Tarif MRT memang bervariasi. Paling murah Rp 4 ribu. Sedangkan yang paling mahal mencapai Rp 17 ribu. Semua tergantung jarak tempuh.
Kini tugas pihak-pihak terkait adalah memastikan bahwa MRT adalah sarana transportasi yang baik dan ideal kepada masyarakat. Dengan terus melakukan sosialisasi lewat berbagai platform atau medium, MRT bisa dilirik lebih banyak pengguna transportasi di Ibukota.
Naiknya tarif ojek online nampaknya juga bakal berpengaruh terhadap para pengguna MRT. Diperkirakan akan lebih banyak masyarakat yang menggunakan MRT sebagai moda transportasi usai kenaikan tarif ojek online.
Berdasarkan peraturan Menteri Perhubungan, penyedia jasa ojek online memang harus menyesuaikan tarif sejak 9 Agustus 2019. Ada kenaikan yang cukup signifikan di peraturan baru tersebut.
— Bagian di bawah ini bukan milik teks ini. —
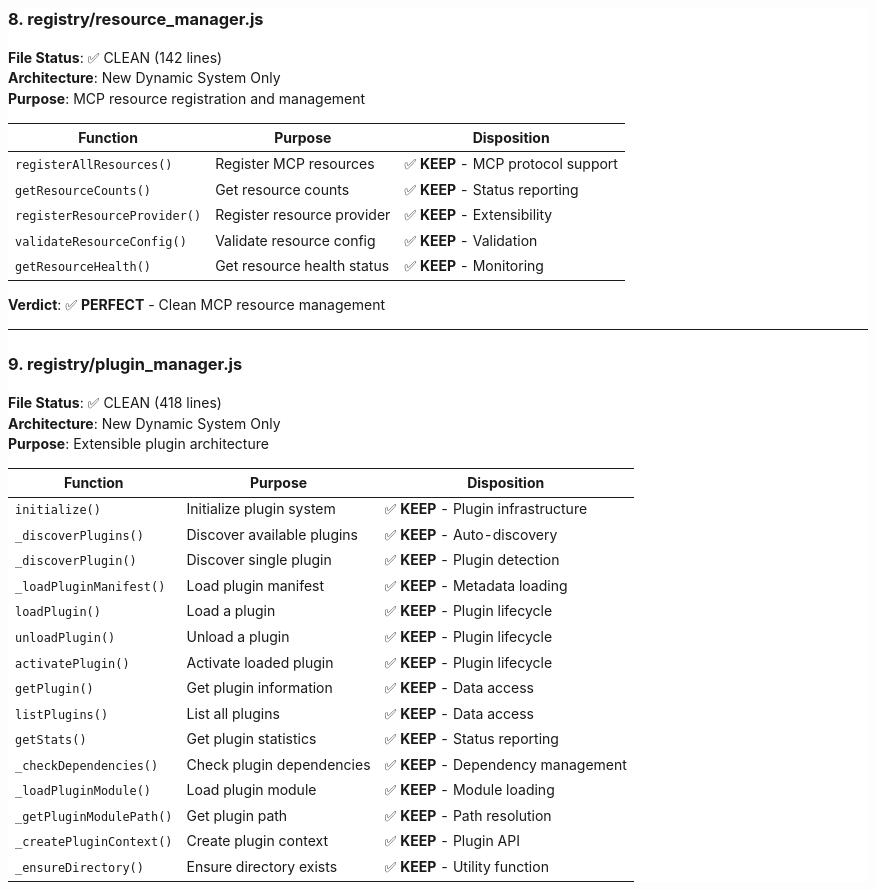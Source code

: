 ### 8. registry/resource_manager.js

**File Status**: ✅ CLEAN (142 lines)  
**Architecture**: New Dynamic System Only  
**Purpose**: MCP resource registration and management

| Function                     | Purpose                    | Disposition                        |
| ---------------------------- | -------------------------- | ---------------------------------- |
| `registerAllResources()`     | Register MCP resources     | ✅ **KEEP** - MCP protocol support |
| `getResourceCounts()`        | Get resource counts        | ✅ **KEEP** - Status reporting     |
| `registerResourceProvider()` | Register resource provider | ✅ **KEEP** - Extensibility        |
| `validateResourceConfig()`   | Validate resource config   | ✅ **KEEP** - Validation           |
| `getResourceHealth()`        | Get resource health status | ✅ **KEEP** - Monitoring           |

**Verdict**: ✅ **PERFECT** - Clean MCP resource management

---

### 9. registry/plugin_manager.js

**File Status**: ✅ CLEAN (418 lines)  
**Architecture**: New Dynamic System Only  
**Purpose**: Extensible plugin architecture

| Function                 | Purpose                    | Disposition                         |
| ------------------------ | -------------------------- | ----------------------------------- |
| `initialize()`           | Initialize plugin system   | ✅ **KEEP** - Plugin infrastructure |
| `_discoverPlugins()`     | Discover available plugins | ✅ **KEEP** - Auto-discovery        |
| `_discoverPlugin()`      | Discover single plugin     | ✅ **KEEP** - Plugin detection      |
| `_loadPluginManifest()`  | Load plugin manifest       | ✅ **KEEP** - Metadata loading      |
| `loadPlugin()`           | Load a plugin              | ✅ **KEEP** - Plugin lifecycle      |
| `unloadPlugin()`         | Unload a plugin            | ✅ **KEEP** - Plugin lifecycle      |
| `activatePlugin()`       | Activate loaded plugin     | ✅ **KEEP** - Plugin lifecycle      |
| `getPlugin()`            | Get plugin information     | ✅ **KEEP** - Data access           |
| `listPlugins()`          | List all plugins           | ✅ **KEEP** - Data access           |
| `getStats()`             | Get plugin statistics      | ✅ **KEEP** - Status reporting      |
| `_checkDependencies()`   | Check plugin dependencies  | ✅ **KEEP** - Dependency management |
| `_loadPluginModule()`    | Load plugin module         | ✅ **KEEP** - Module loading        |
| `_getPluginModulePath()` | Get plugin path            | ✅ **KEEP** - Path resolution       |
| `_createPluginContext()` | Create plugin context      | ✅ **KEEP** - Plugin API            |
| `_ensureDirectory()`     | Ensure directory exists    | ✅ **KEEP** - Utility function      |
Penyedia layanan ojek online seperti Gojek dan Grab sudah melakukan sejumlah penyesuaian tarif. Gojek misalnya, yang sudah memberlakukan tarif baru untuk 88 daerah yang terbagi ke dalam 3 zona.
Kenaikan tarif ojek online bisa jadi membuat MRT mulai banyak dipilih oleh warga Ibukota. Masyarakat tentu akan memilih moda transportasi yang tak hanya murah, tapi juga efisien.
Transportasi massal seperti MRT memang dibutuhkan oleh masyarakat yang tinggal di daerah metropolitan. Harapannya, MRT bisa jadi pilihan transportasi utama dan mampu mengurangi kemacetan di Ibukota.
Kira-kira MRT mampu jadi moda transportasi nomor satu di Ibukota nggak ya Nabs? Kita lihat saja beberapa tahun ke depan.